◆ Work to be completed:
From the entries that follow, gather each line holding the word "value".

Records from a data source:
################
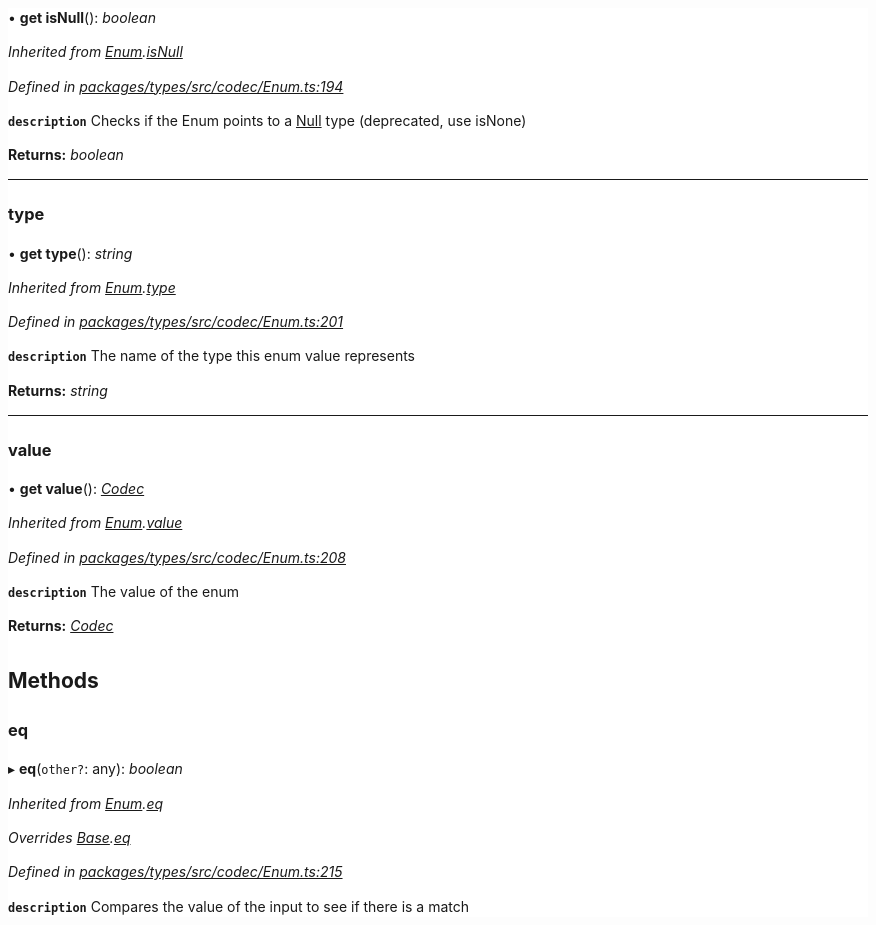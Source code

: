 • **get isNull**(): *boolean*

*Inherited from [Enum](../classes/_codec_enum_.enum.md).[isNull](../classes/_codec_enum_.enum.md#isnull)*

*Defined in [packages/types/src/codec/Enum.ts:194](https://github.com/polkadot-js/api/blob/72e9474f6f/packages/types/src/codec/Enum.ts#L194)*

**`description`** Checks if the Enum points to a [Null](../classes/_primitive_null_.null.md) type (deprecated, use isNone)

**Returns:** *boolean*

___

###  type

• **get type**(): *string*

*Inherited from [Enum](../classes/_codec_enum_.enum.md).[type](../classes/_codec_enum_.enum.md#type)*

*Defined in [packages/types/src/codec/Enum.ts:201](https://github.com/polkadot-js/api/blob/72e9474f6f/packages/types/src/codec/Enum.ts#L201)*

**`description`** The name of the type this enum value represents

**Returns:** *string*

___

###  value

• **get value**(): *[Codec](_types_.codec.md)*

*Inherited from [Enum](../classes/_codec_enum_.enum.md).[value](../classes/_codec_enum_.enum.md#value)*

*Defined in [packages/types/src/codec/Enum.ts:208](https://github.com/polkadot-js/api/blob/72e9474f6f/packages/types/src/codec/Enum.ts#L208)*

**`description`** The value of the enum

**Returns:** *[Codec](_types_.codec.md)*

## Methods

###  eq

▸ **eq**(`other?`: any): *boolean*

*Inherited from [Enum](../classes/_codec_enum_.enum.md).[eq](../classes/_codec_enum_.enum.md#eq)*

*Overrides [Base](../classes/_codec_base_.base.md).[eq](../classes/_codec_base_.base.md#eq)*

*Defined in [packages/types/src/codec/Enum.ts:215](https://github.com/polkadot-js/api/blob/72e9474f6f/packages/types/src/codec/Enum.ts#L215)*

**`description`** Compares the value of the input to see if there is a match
################
◆ Answer to the problem:
**`description`** The name of the type this enum value represents
###  value
• **get value**(): *[Codec](_types_.codec.md)*
*Inherited from [Enum](../classes/_codec_enum_.enum.md).[value](../classes/_codec_enum_.enum.md#value)*
**`description`** The value of the enum
**`description`** Compares the value of the input to see if there is a match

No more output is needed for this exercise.